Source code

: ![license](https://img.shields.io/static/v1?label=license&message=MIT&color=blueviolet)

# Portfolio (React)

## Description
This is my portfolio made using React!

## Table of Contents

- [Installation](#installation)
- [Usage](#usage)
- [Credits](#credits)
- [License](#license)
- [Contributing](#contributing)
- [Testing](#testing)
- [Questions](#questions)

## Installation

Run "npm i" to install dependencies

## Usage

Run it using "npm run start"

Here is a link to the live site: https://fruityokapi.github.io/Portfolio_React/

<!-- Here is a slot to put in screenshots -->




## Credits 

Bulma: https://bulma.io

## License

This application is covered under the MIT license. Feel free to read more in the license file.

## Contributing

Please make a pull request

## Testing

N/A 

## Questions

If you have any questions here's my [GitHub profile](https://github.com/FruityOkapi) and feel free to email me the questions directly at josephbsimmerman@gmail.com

AIM OF THE TASK: The records are to be duplicated in full, with every word kept exactly.

YOUR RESPONSE:
Source code

: ![license](https://img.shields.io/static/v1?label=license&message=MIT&color=blueviolet)

# Portfolio (React)

## Description
This is my portfolio made using React!

## Table of Contents

- [Installation](#installation)
- [Usage](#usage)
- [Credits](#credits)
- [License](#license)
- [Contributing](#contributing)
- [Testing](#testing)
- [Questions](#questions)

## Installation

Run "npm i" to install dependencies

## Usage

Run it using "npm run start"

Here is a link to the live site: https://fruityokapi.github.io/Portfolio_React/

<!-- Here is a slot to put in screenshots -->




## Credits 

Bulma: https://bulma.io

## License

This application is covered under the MIT license. Feel free to read more in the license file.

## Contributing

Please make a pull request

## Testing

N/A 

## Questions

If you have any questions here's my [GitHub profile](https://github.com/FruityOkapi) and feel free to email me the questions directly at josephbsimmerman@gmail.com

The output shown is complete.